If I could, I would find and use 1 inch id PVC pipe with a 1 inch to 2 inch screw top adapter. but I was told that that is not a common item and hard to find, however this way works fine.

  • 6 foot 1.5 inch id PVC pipe=$3.82
  • 2- 1.5 inch end caps=$1.34
  • 2- 1.5 inch screw cap adapters=$3.42
  • 2 1.5 inch screw caps=$2.00
  • total for 2 dip tanks=$10.58=$5.29 each.
  • 1 small can of ABS contact cement=$4.00

Making a squeegee.

Ok by now you all are going "hey this is fine as far as it goes but I need a squeegee too don't I?" and you would be right. On the commercial models, most have a threaded reservoir that accepts a screw on Mason Jar lid®. This allows us to insert a rubber plate with holes in it, this scrapes all the excess finish off the shaft and keeps it in the tank.

This does a number of things for you, first of all it is an elegant looking solution and there is no dripping and no uneven run off that could dry into odd drips on your shaft. In fact the shaft is dry almost instantly and only slightly tacky for a short while before completely drying. The other thing this does is keep the finish in the tank from evaporating it's thinning agent too quickly which is also a good thing as you do not have to inhale so much of it.

Now this would be a good solution if I could do it but I have not found a way to do so on my own. Finding a pipe adapter with that thread style and size would be difficult and probably expensive not to mention having to replace those rubbers often as they wear out fast (I only know of an American distributor for them so it becomes expense on top of expense).

Ta da a squeegee

What I did was to cut up a section of Mountain bike inner tube into about 4 x 4 inch sections with a 5/16th hole in the middle and lay that over the top of the tube reservoir and clamp it in place with a screw band clamp or a couple of winds with a rubber band.

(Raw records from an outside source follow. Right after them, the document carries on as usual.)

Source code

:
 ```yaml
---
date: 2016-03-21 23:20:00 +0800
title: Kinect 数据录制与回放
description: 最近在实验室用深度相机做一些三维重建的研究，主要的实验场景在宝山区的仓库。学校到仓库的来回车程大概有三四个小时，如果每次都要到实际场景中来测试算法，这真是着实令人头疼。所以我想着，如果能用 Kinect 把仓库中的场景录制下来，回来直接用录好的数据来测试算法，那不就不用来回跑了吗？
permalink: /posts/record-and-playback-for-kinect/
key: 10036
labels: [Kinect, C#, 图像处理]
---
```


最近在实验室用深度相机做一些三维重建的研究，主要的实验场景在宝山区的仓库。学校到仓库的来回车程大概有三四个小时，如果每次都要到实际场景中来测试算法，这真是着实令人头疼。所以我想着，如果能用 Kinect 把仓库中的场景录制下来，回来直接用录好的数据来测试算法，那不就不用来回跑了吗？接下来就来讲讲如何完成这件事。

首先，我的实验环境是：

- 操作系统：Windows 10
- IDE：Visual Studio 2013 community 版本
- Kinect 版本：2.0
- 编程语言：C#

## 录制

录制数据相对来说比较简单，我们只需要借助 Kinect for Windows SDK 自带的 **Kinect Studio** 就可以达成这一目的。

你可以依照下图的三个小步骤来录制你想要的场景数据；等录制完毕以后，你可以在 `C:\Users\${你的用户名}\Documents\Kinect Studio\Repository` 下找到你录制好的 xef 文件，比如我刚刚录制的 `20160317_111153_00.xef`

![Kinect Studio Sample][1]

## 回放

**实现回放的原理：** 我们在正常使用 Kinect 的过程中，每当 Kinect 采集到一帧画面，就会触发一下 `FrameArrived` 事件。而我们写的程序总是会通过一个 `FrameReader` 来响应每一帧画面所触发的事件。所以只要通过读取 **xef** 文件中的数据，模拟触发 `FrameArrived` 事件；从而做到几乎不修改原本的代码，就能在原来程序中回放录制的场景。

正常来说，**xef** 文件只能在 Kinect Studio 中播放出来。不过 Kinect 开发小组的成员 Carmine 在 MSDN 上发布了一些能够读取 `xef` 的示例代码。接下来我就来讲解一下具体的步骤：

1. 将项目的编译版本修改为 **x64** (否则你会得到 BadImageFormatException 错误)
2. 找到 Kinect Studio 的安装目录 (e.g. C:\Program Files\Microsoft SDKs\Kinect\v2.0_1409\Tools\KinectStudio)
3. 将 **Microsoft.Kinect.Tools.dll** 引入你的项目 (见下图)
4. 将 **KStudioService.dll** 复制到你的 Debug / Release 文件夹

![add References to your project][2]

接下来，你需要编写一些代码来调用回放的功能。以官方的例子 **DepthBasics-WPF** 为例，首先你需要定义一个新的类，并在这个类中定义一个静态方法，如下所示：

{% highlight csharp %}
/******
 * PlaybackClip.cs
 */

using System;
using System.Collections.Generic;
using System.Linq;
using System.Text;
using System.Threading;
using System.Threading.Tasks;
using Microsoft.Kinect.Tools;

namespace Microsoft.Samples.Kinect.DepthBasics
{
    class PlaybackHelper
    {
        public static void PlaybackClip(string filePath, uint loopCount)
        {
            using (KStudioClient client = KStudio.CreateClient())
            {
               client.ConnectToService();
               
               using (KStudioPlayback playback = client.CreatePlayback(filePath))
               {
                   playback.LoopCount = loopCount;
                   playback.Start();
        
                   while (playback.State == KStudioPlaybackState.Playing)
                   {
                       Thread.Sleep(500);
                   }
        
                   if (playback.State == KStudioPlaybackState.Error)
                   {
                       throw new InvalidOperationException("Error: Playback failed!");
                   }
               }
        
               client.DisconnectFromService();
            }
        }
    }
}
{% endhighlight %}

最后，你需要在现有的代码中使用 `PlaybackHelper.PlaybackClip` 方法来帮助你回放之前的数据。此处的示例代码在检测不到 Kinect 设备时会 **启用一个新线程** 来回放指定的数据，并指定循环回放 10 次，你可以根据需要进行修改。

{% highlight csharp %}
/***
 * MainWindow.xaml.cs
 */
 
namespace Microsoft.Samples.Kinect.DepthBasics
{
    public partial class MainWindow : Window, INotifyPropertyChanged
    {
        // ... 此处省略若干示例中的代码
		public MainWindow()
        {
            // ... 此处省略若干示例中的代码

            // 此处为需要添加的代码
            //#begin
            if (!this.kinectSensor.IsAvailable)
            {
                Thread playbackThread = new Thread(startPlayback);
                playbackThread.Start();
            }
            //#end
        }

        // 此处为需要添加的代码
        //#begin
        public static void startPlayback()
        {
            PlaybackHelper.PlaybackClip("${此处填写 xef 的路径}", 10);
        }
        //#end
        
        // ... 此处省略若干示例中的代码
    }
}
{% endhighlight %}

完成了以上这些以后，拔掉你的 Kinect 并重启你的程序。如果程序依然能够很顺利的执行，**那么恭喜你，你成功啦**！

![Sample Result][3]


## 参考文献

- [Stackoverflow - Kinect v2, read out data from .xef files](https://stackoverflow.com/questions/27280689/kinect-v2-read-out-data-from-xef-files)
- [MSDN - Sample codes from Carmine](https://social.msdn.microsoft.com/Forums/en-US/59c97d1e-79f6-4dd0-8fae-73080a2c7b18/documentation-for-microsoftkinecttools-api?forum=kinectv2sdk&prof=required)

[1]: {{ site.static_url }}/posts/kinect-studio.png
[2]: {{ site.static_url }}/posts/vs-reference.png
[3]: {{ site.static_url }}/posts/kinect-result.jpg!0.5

I do not think these will last as long as the rubbers you buy for the commercial dippers but at 3 bucks for 8-10 of them, I doubt if that will be a problem and I can go to any place that sells bike supplies to find them so I do not have to order them from a distributor. For that matter any sort of thick rubber that you can cut into a 4 x 4 square will work so old truck inner tubes or the like is probably fine.